| WORK INSTRUCTIONS |
The following data has a line with "### Parameter Summary" and a line with "### Case Study". Write out exactly those lines and all the lines between them.

INPUT START

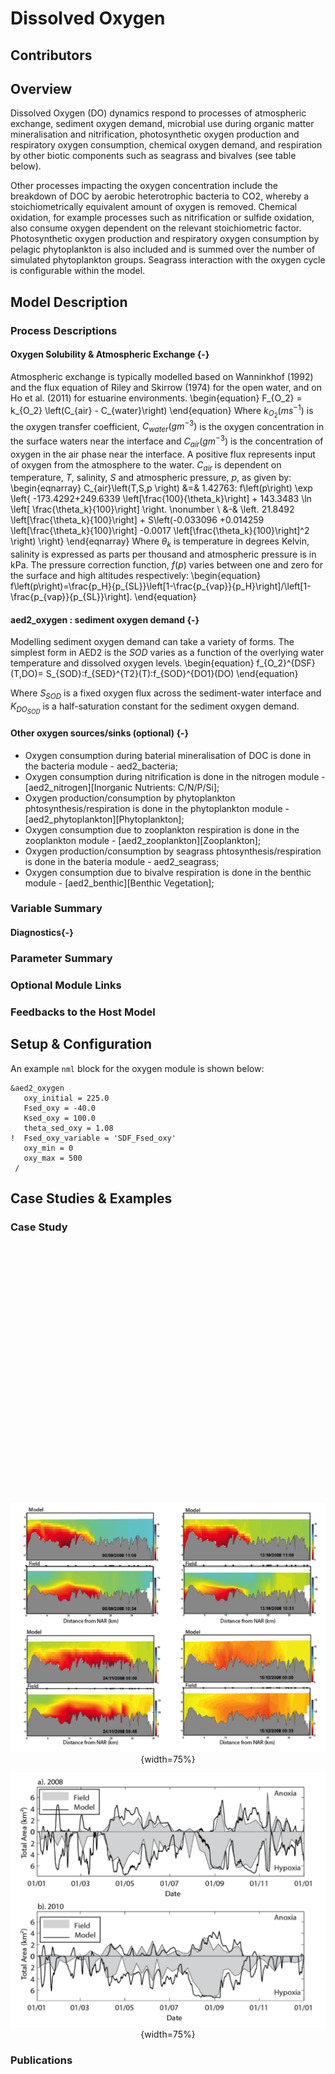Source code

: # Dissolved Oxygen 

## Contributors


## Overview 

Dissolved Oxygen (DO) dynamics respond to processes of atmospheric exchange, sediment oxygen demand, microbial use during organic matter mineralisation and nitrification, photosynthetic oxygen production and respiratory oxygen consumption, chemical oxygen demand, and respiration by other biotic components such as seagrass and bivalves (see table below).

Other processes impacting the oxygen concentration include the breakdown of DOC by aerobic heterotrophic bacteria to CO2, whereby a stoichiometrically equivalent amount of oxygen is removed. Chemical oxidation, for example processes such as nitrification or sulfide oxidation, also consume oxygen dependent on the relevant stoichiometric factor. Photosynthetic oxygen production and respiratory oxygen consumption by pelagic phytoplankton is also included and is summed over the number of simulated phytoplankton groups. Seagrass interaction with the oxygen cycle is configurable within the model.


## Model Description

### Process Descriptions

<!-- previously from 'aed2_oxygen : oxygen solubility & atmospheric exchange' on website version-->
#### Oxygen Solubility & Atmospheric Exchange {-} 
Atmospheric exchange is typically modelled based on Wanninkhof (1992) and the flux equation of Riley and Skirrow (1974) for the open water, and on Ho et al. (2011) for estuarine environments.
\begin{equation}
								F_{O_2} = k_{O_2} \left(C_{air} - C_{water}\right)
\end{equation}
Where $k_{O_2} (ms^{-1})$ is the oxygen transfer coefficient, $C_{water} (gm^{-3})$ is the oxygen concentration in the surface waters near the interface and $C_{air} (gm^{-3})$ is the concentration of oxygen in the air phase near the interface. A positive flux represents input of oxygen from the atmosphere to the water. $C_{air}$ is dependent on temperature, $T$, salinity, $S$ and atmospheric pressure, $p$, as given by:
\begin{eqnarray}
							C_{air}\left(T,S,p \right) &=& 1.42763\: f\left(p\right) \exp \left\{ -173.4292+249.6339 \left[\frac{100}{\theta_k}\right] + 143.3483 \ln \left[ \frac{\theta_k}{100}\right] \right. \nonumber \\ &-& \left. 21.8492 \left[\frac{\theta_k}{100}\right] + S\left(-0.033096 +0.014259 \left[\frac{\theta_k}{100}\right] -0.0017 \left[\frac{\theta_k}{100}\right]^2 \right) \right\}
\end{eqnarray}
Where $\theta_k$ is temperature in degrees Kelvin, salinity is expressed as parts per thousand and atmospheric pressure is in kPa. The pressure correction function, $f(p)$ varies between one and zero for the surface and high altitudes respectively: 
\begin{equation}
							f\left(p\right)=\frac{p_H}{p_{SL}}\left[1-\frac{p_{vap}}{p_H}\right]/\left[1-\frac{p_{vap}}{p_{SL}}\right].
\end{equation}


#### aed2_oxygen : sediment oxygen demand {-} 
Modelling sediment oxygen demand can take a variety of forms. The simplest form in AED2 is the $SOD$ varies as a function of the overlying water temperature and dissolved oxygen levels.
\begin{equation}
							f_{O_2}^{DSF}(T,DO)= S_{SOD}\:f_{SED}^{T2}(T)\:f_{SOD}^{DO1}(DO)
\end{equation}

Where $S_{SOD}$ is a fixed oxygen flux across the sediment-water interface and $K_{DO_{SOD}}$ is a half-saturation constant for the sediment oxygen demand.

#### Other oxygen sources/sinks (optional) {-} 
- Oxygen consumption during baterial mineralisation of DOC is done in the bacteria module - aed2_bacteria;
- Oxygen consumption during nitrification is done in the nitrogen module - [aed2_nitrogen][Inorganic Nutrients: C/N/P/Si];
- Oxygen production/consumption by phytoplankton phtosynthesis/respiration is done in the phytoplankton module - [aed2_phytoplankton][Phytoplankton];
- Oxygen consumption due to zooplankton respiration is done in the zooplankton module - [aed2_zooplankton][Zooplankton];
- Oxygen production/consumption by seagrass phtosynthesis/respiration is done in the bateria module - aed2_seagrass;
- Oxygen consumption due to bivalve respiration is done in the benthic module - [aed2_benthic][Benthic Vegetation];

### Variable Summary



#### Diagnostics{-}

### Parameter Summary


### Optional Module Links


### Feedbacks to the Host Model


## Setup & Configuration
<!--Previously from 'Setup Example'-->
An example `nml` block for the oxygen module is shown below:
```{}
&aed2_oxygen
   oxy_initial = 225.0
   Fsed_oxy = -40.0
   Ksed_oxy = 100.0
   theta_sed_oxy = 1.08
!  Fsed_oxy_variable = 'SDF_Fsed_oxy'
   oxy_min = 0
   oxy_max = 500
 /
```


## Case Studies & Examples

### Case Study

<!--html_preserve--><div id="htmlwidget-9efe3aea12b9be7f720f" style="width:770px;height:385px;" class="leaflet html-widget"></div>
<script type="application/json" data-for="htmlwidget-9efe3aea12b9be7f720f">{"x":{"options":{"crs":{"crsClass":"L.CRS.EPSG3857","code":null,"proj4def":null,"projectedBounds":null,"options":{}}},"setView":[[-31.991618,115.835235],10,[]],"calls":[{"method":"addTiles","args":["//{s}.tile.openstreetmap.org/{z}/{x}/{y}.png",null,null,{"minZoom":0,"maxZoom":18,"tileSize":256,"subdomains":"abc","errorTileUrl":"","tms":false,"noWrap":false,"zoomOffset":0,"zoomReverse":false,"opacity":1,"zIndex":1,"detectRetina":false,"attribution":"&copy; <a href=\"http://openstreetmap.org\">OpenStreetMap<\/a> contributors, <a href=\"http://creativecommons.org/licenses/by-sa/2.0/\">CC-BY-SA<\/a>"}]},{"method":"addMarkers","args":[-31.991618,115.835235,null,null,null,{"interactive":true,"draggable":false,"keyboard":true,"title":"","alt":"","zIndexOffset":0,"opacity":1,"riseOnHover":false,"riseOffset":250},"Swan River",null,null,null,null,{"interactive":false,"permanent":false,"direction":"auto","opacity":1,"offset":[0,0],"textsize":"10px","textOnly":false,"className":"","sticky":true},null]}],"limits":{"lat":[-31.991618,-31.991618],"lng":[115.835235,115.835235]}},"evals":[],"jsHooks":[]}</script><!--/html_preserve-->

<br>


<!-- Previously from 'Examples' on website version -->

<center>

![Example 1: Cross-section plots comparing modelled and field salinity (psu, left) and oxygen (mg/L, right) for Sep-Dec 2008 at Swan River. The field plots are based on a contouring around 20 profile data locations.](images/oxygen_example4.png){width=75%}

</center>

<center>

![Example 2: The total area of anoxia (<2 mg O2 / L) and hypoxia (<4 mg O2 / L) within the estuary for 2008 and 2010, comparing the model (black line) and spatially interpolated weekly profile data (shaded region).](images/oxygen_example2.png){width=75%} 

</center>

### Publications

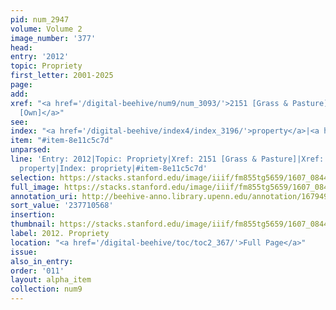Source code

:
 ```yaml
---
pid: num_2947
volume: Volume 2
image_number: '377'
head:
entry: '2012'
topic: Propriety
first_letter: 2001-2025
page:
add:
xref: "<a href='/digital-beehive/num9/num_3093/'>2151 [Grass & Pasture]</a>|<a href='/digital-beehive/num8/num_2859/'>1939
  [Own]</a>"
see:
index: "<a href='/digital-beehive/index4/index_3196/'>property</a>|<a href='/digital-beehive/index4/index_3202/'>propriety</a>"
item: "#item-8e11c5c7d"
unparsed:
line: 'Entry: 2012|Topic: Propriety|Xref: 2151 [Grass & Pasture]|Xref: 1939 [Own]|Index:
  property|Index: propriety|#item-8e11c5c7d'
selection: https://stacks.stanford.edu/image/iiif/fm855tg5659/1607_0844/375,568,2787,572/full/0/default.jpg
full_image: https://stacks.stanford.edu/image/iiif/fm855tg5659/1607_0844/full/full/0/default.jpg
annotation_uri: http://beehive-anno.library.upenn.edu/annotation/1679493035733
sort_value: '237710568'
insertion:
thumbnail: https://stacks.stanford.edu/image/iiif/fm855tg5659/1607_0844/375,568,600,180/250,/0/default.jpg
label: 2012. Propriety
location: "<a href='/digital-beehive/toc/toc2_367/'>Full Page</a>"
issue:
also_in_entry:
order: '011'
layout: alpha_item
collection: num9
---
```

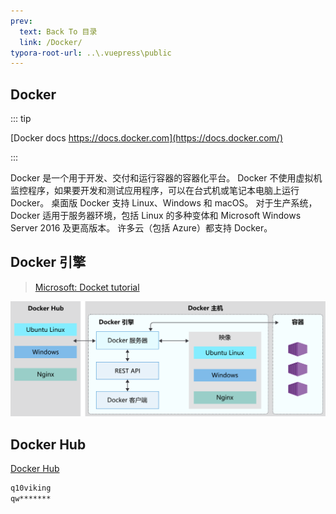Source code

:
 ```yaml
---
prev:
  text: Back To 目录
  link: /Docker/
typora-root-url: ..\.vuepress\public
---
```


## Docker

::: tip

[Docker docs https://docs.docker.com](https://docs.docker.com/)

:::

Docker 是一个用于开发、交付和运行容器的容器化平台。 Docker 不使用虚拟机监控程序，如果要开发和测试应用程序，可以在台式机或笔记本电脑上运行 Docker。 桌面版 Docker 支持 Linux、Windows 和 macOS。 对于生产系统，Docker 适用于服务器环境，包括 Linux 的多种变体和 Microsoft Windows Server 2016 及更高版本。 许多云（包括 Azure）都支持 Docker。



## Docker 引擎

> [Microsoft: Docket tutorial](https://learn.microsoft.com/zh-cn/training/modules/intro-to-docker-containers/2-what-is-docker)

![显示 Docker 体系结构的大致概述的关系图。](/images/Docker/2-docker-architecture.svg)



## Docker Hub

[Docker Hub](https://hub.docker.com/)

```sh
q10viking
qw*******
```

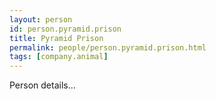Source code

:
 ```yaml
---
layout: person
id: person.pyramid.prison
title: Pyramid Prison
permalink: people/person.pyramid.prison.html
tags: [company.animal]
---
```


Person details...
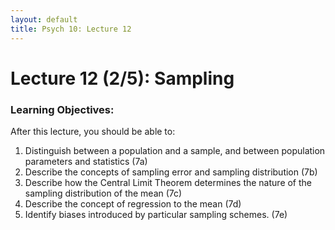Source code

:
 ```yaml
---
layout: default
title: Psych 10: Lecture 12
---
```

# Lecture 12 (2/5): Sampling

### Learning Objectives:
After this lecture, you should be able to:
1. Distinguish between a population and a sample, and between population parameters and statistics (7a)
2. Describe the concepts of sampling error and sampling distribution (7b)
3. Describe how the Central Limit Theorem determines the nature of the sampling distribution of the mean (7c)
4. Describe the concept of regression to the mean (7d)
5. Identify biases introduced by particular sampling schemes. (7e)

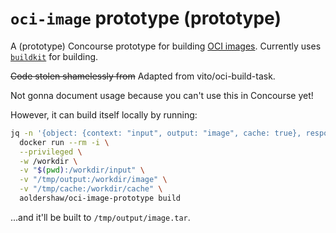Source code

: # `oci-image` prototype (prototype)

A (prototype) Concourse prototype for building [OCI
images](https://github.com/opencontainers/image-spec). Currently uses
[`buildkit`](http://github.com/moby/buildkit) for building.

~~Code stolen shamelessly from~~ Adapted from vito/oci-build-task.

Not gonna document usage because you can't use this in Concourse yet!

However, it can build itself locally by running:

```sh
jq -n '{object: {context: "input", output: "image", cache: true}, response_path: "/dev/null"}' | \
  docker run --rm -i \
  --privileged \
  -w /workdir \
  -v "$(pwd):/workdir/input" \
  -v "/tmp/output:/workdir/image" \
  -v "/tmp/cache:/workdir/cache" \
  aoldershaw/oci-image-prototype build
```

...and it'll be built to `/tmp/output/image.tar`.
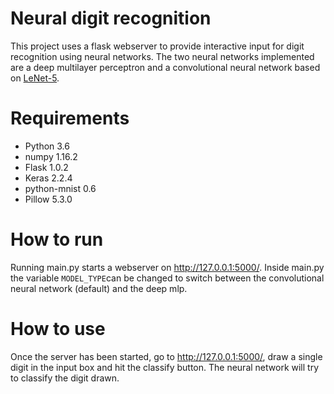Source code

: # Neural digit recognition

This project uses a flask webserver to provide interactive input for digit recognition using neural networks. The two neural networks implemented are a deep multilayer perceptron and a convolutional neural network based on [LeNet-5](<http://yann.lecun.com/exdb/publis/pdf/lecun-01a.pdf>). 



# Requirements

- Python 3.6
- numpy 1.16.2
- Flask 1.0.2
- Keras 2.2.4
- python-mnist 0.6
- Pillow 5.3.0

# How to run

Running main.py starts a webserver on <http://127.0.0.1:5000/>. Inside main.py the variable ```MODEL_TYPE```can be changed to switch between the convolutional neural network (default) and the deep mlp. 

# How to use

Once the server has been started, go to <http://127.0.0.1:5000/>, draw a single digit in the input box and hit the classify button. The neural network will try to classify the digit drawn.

INPUT END

| RESULT BELOW |
### Parameter Summary


### Optional Module Links


### Feedbacks to the Host Model


## Setup & Configuration
<!--Previously from 'Setup Example'-->
An example `nml` block for the oxygen module is shown below:
```{}
&aed2_oxygen
   oxy_initial = 225.0
   Fsed_oxy = -40.0
   Ksed_oxy = 100.0
   theta_sed_oxy = 1.08
!  Fsed_oxy_variable = 'SDF_Fsed_oxy'
   oxy_min = 0
   oxy_max = 500
 /
```


## Case Studies & Examples

### Case Study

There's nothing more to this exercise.